## Task instructions
Only the lines from the beginning of the material below through the line with "selama proses pengomposan</span></p>" should be retyped exactly, and pictures are to be skipped.
++++++++++++++++++++
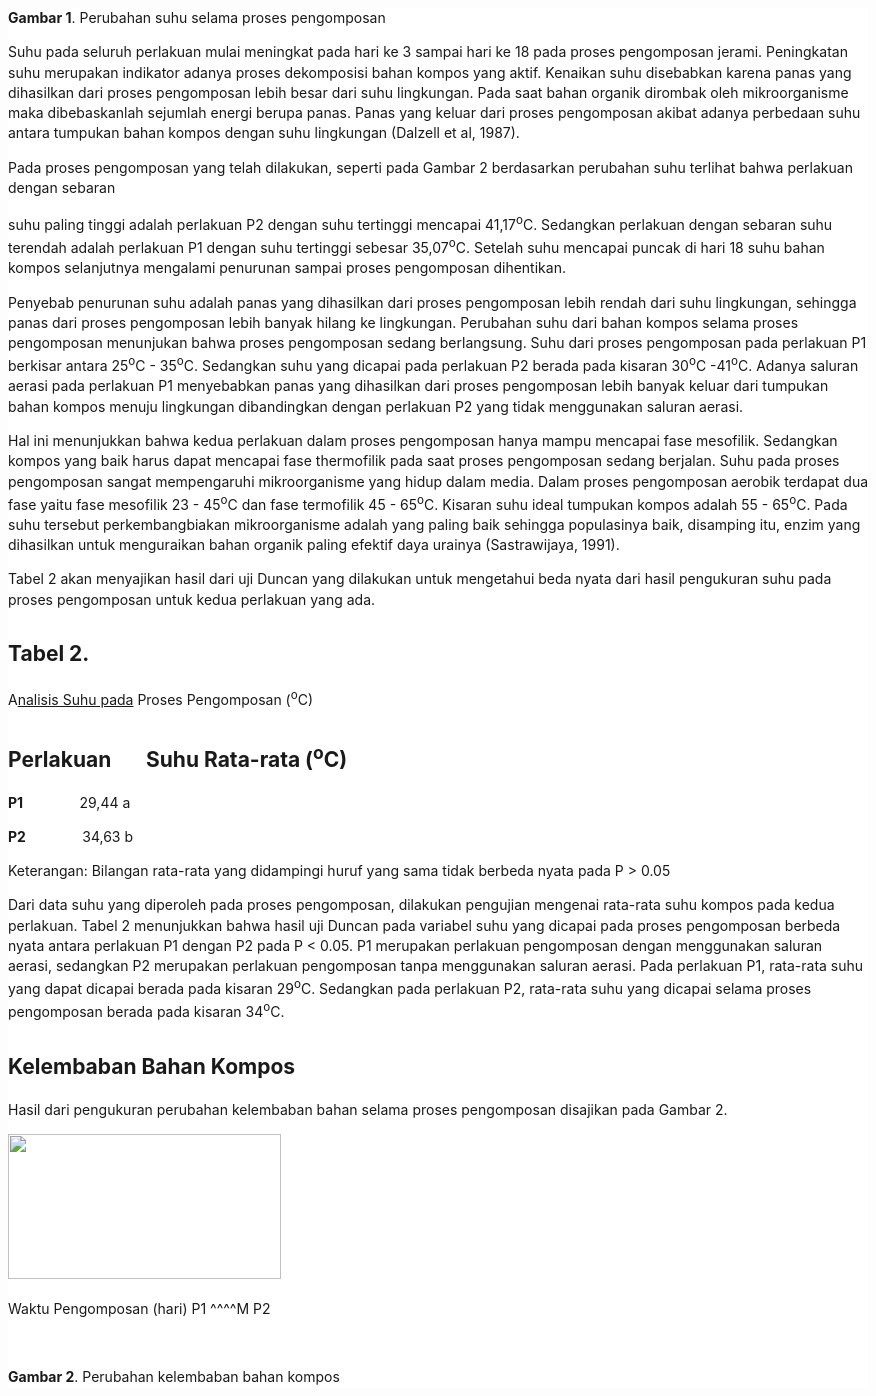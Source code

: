 <p><span class="font3" style="font-weight:bold;">Gambar 1</span><span class="font3">. Perubahan suhu selama proses pengomposan</span></p>
<p><span class="font3">Suhu pada seluruh perlakuan mulai meningkat pada hari ke 3 sampai hari ke 18 pada proses pengomposan jerami. Peningkatan suhu merupakan indikator adanya proses dekomposisi bahan kompos yang aktif. Kenaikan suhu disebabkan karena panas yang dihasilkan dari proses pengomposan lebih besar dari suhu lingkungan. Pada saat bahan organik dirombak oleh mikroorganisme maka dibebaskanlah sejumlah energi berupa panas. Panas yang keluar dari proses pengomposan akibat adanya perbedaan suhu antara tumpukan bahan kompos dengan suhu lingkungan (Dalzell et al, 1987).</span></p>
<p><span class="font3">Pada proses pengomposan yang telah dilakukan, seperti pada Gambar 2 berdasarkan perubahan suhu terlihat bahwa perlakuan dengan sebaran</span></p>
<p><span class="font3">suhu paling tinggi adalah perlakuan P2 dengan suhu tertinggi mencapai 41,17<sup>o</sup>C. Sedangkan perlakuan dengan sebaran suhu terendah adalah perlakuan P1 dengan suhu tertinggi sebesar 35,07<sup>o</sup>C. Setelah suhu mencapai puncak di hari 18 suhu bahan kompos selanjutnya mengalami penurunan sampai proses pengomposan dihentikan.</span></p>
<p><span class="font3">Penyebab penurunan suhu adalah panas yang dihasilkan dari proses pengomposan lebih rendah dari suhu lingkungan, sehingga panas dari proses pengomposan lebih banyak hilang ke lingkungan. Perubahan suhu dari bahan kompos selama proses pengomposan menunjukan bahwa proses pengomposan sedang berlangsung. Suhu dari proses pengomposan pada perlakuan P1 berkisar antara 25<sup>o</sup>C - 35<sup>o</sup>C. Sedangkan suhu yang dicapai pada perlakuan P2 berada pada kisaran 30<sup>o</sup>C -41<sup>o</sup>C. Adanya saluran aerasi pada perlakuan P1 menyebabkan panas yang dihasilkan dari proses pengomposan lebih banyak keluar dari tumpukan bahan kompos menuju lingkungan dibandingkan dengan perlakuan P2 yang tidak menggunakan saluran aerasi.</span></p>
<p><span class="font3">Hal ini menunjukkan bahwa kedua perlakuan dalam proses pengomposan hanya mampu mencapai fase mesofilik. Sedangkan kompos yang baik harus dapat mencapai fase thermofilik pada saat proses pengomposan sedang berjalan. Suhu pada proses pengomposan sangat mempengaruhi mikroorganisme yang hidup dalam media. Dalam proses pengomposan aerobik terdapat dua fase yaitu fase mesofilik 23 - 45<sup>o</sup>C dan fase termofilik 45 - 65<sup>o</sup>C. Kisaran suhu ideal tumpukan kompos adalah 55 - 65<sup>o</sup>C. Pada suhu tersebut perkembangbiakan mikroorganisme adalah yang paling baik sehingga populasinya baik, disamping itu, enzim yang dihasilkan untuk menguraikan bahan organik paling efektif daya urainya (Sastrawijaya, 1991).</span></p>
<p><span class="font3">Tabel 2 akan menyajikan hasil dari uji Duncan yang dilakukan untuk mengetahui beda nyata dari hasil pengukuran suhu pada proses pengomposan untuk kedua perlakuan yang ada.</span></p>
<h2><a name="bookmark28"></a><span class="font3" style="font-weight:bold;"><a name="bookmark29"></a>Tabel 2</span><span class="font3">.</span></h2>
<p><span class="font3">A</span><span class="font3" style="text-decoration:underline;">nalisis Suhu pada</span><span class="font3"> Proses Pengomposan (<sup>o</sup>C)</span></p>
<h2><a name="bookmark30"></a><span class="font3" style="font-weight:bold;"><a name="bookmark31"></a>Perlakuan &nbsp;&nbsp;&nbsp;&nbsp;&nbsp;&nbsp;Suhu Rata-rata (<sup>o</sup>C)</span></h2>
<p><span class="font3" style="font-weight:bold;">P1 &nbsp;&nbsp;&nbsp;&nbsp;&nbsp;&nbsp;&nbsp;&nbsp;&nbsp;&nbsp;&nbsp;&nbsp;&nbsp;&nbsp;&nbsp;&nbsp;</span><span class="font3">29,44 a</span></p>
<p><span class="font3" style="font-weight:bold;">P2 &nbsp;&nbsp;&nbsp;&nbsp;&nbsp;&nbsp;&nbsp;&nbsp;&nbsp;&nbsp;&nbsp;&nbsp;&nbsp;&nbsp;&nbsp;&nbsp;</span><span class="font3">34,63 b</span></p>
<p><span class="font3">Keterangan: Bilangan rata-rata yang didampingi huruf yang sama tidak berbeda nyata pada P &gt;&nbsp;0.05</span></p>
<p><span class="font3">Dari data suhu yang diperoleh pada proses pengomposan, dilakukan pengujian mengenai rata-rata suhu kompos pada kedua perlakuan. Tabel 2 menunjukkan bahwa hasil uji Duncan pada variabel suhu yang dicapai pada proses pengomposan berbeda nyata antara perlakuan P1 dengan P2 pada P &lt;&nbsp;0.05. P1 merupakan perlakuan pengomposan dengan menggunakan saluran aerasi, sedangkan P2 merupakan perlakuan pengomposan tanpa menggunakan saluran aerasi. Pada perlakuan P1, rata-rata suhu yang dapat dicapai berada pada kisaran 29<sup>o</sup>C. Sedangkan pada perlakuan P2, rata-rata suhu yang dicapai selama proses pengomposan berada pada kisaran 34<sup>o</sup>C.</span></p>
<h2><a name="bookmark32"></a><span class="font3" style="font-weight:bold;"><a name="bookmark33"></a>Kelembaban Bahan Kompos</span></h2>
<p><span class="font3">Hasil dari pengukuran perubahan kelembaban bahan selama proses pengomposan disajikan pada Gambar 2.</span></p>
<div><img src="https://jurnal.harianregional.com/media/26190-2.jpg" alt="" style="width:205pt;height:109pt;">
<p><span class="font2">Waktu Pengomposan (hari) P1 ^^^^M P2</span></p>
</div><br clear="all">
<p><span class="font3" style="font-weight:bold;">Gambar 2</span><span class="font3">. Perubahan kelembaban bahan kompos</span></p>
++++++++++++++++++++
## Exercise answer
Source code

: <p><span class="font3" style="font-weight:bold;">Gambar 1</span><span class="font3">. Perubahan suhu selama proses pengomposan</span></p>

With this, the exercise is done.